• [What to produce]:
Exact wording is required: transcribe all the entries and leave the images out.

• [Task material]:

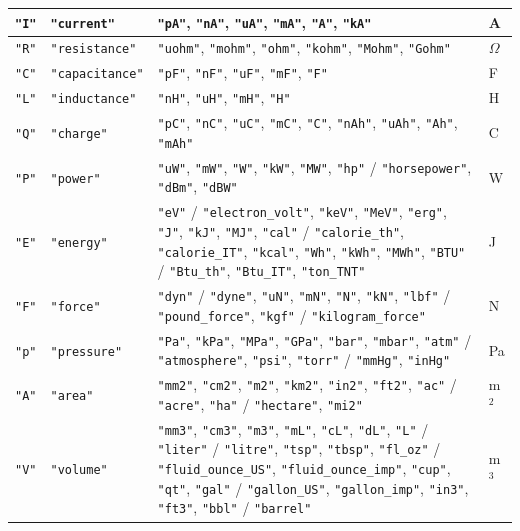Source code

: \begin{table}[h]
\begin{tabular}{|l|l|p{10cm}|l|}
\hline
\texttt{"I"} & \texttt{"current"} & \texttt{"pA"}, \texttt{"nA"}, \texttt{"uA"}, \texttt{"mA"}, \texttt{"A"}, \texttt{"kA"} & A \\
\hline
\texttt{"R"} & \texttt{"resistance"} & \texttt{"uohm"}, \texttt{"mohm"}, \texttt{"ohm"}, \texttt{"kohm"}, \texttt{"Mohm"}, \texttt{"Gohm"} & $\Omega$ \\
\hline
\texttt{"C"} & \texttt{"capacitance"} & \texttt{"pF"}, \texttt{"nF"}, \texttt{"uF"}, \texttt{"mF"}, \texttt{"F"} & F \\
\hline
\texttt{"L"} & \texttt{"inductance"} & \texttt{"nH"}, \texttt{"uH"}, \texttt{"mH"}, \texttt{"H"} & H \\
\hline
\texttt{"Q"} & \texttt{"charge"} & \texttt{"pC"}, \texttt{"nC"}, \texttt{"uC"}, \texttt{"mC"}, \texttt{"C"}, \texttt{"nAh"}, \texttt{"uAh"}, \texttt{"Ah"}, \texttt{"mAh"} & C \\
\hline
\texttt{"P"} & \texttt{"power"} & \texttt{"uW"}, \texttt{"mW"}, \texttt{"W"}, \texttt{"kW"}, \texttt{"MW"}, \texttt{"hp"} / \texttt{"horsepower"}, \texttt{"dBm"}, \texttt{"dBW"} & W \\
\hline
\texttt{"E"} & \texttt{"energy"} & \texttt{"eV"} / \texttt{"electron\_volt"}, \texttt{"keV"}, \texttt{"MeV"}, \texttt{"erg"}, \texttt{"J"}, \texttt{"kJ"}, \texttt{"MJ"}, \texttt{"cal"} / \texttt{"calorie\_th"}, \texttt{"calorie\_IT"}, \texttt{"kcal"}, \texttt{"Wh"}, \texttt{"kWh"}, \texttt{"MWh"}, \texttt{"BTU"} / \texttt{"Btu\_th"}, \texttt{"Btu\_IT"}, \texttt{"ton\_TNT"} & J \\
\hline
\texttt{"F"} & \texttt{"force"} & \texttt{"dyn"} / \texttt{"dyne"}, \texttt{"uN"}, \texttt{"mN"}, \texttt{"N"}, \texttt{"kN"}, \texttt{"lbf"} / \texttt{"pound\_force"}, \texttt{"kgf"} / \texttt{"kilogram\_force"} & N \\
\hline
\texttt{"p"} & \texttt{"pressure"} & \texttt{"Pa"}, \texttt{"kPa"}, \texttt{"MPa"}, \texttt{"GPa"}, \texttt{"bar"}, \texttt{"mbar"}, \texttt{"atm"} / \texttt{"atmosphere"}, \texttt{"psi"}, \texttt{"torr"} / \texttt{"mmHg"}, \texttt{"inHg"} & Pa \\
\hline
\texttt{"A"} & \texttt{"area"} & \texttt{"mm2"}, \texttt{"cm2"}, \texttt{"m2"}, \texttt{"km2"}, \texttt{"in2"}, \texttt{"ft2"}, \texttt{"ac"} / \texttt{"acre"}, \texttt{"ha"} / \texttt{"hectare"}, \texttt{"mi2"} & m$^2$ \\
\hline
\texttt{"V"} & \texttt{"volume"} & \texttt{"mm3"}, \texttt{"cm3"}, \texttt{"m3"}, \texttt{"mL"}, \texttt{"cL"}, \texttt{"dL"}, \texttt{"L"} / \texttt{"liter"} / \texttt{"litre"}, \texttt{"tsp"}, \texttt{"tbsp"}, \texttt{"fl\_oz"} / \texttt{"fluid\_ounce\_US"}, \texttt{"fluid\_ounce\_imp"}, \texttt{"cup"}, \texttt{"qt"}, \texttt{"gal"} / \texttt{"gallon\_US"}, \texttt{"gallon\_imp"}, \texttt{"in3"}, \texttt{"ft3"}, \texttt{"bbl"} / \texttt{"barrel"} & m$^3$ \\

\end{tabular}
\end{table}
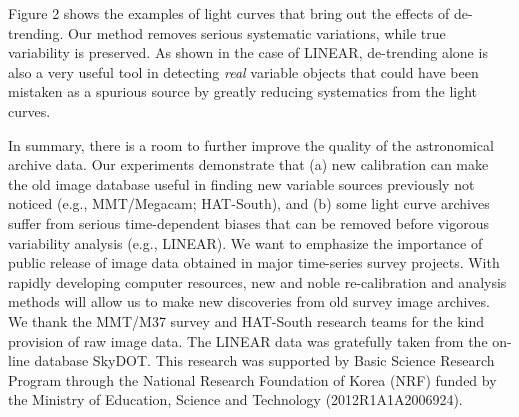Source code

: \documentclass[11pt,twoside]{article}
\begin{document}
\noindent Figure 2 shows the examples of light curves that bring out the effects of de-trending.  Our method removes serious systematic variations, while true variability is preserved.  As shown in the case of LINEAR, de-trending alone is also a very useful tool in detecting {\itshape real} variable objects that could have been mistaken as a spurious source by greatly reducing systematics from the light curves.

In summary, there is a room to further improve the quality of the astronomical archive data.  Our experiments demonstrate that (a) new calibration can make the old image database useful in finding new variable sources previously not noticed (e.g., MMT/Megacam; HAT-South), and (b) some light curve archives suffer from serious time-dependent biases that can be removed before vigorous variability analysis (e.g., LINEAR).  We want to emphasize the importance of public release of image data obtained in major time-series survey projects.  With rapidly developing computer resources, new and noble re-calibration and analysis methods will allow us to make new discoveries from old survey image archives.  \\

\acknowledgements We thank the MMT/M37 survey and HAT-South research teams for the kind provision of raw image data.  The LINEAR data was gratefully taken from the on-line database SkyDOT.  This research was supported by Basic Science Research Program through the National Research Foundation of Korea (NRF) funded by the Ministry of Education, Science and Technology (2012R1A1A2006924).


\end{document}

• [Answer space]:
Source code

: \begin{table}[h]
\begin{tabular}{|l|l|p{10cm}|l|}
\hline
\texttt{"I"} & \texttt{"current"} & \texttt{"pA"}, \texttt{"nA"}, \texttt{"uA"}, \texttt{"mA"}, \texttt{"A"}, \texttt{"kA"} & A \\
\hline
\texttt{"R"} & \texttt{"resistance"} & \texttt{"uohm"}, \texttt{"mohm"}, \texttt{"ohm"}, \texttt{"kohm"}, \texttt{"Mohm"}, \texttt{"Gohm"} & $\Omega$ \\
\hline
\texttt{"C"} & \texttt{"capacitance"} & \texttt{"pF"}, \texttt{"nF"}, \texttt{"uF"}, \texttt{"mF"}, \texttt{"F"} & F \\
\hline
\texttt{"L"} & \texttt{"inductance"} & \texttt{"nH"}, \texttt{"uH"}, \texttt{"mH"}, \texttt{"H"} & H \\
\hline
\texttt{"Q"} & \texttt{"charge"} & \texttt{"pC"}, \texttt{"nC"}, \texttt{"uC"}, \texttt{"mC"}, \texttt{"C"}, \texttt{"nAh"}, \texttt{"uAh"}, \texttt{"Ah"}, \texttt{"mAh"} & C \\
\hline
\texttt{"P"} & \texttt{"power"} & \texttt{"uW"}, \texttt{"mW"}, \texttt{"W"}, \texttt{"kW"}, \texttt{"MW"}, \texttt{"hp"} / \texttt{"horsepower"}, \texttt{"dBm"}, \texttt{"dBW"} & W \\
\hline
\texttt{"E"} & \texttt{"energy"} & \texttt{"eV"} / \texttt{"electron\_volt"}, \texttt{"keV"}, \texttt{"MeV"}, \texttt{"erg"}, \texttt{"J"}, \texttt{"kJ"}, \texttt{"MJ"}, \texttt{"cal"} / \texttt{"calorie\_th"}, \texttt{"calorie\_IT"}, \texttt{"kcal"}, \texttt{"Wh"}, \texttt{"kWh"}, \texttt{"MWh"}, \texttt{"BTU"} / \texttt{"Btu\_th"}, \texttt{"Btu\_IT"}, \texttt{"ton\_TNT"} & J \\
\hline
\texttt{"F"} & \texttt{"force"} & \texttt{"dyn"} / \texttt{"dyne"}, \texttt{"uN"}, \texttt{"mN"}, \texttt{"N"}, \texttt{"kN"}, \texttt{"lbf"} / \texttt{"pound\_force"}, \texttt{"kgf"} / \texttt{"kilogram\_force"} & N \\
\hline
\texttt{"p"} & \texttt{"pressure"} & \texttt{"Pa"}, \texttt{"kPa"}, \texttt{"MPa"}, \texttt{"GPa"}, \texttt{"bar"}, \texttt{"mbar"}, \texttt{"atm"} / \texttt{"atmosphere"}, \texttt{"psi"}, \texttt{"torr"} / \texttt{"mmHg"}, \texttt{"inHg"} & Pa \\
\hline
\texttt{"A"} & \texttt{"area"} & \texttt{"mm2"}, \texttt{"cm2"}, \texttt{"m2"}, \texttt{"km2"}, \texttt{"in2"}, \texttt{"ft2"}, \texttt{"ac"} / \texttt{"acre"}, \texttt{"ha"} / \texttt{"hectare"}, \texttt{"mi2"} & m$^2$ \\
\hline
\texttt{"V"} & \texttt{"volume"} & \texttt{"mm3"}, \texttt{"cm3"}, \texttt{"m3"}, \texttt{"mL"}, \texttt{"cL"}, \texttt{"dL"}, \texttt{"L"} / \texttt{"liter"} / \texttt{"litre"}, \texttt{"tsp"}, \texttt{"tbsp"}, \texttt{"fl\_oz"} / \texttt{"fluid\_ounce\_US"}, \texttt{"fluid\_ounce\_imp"}, \texttt{"cup"}, \texttt{"qt"}, \texttt{"gal"} / \texttt{"gallon\_US"}, \texttt{"gallon\_imp"}, \texttt{"in3"}, \texttt{"ft3"}, \texttt{"bbl"} / \texttt{"barrel"} & m$^3$ \\

\end{tabular}
\end{table}
Source code

: \documentclass[11pt,twoside]{article}
\begin{document}
\noindent Figure 2 shows the examples of light curves that bring out the effects of de-trending.  Our method removes serious systematic variations, while true variability is preserved.  As shown in the case of LINEAR, de-trending alone is also a very useful tool in detecting {\itshape real} variable objects that could have been mistaken as a spurious source by greatly reducing systematics from the light curves.

In summary, there is a room to further improve the quality of the astronomical archive data.  Our experiments demonstrate that (a) new calibration can make the old image database useful in finding new variable sources previously not noticed (e.g., MMT/Megacam; HAT-South), and (b) some light curve archives suffer from serious time-dependent biases that can be removed before vigorous variability analysis (e.g., LINEAR).  We want to emphasize the importance of public release of image data obtained in major time-series survey projects.  With rapidly developing computer resources, new and noble re-calibration and analysis methods will allow us to make new discoveries from old survey image archives.  \\

\acknowledgements We thank the MMT/M37 survey and HAT-South research teams for the kind provision of raw image data.  The LINEAR data was gratefully taken from the on-line database SkyDOT.  This research was supported by Basic Science Research Program through the National Research Foundation of Korea (NRF) funded by the Ministry of Education, Science and Technology (2012R1A1A2006924).


\end{document}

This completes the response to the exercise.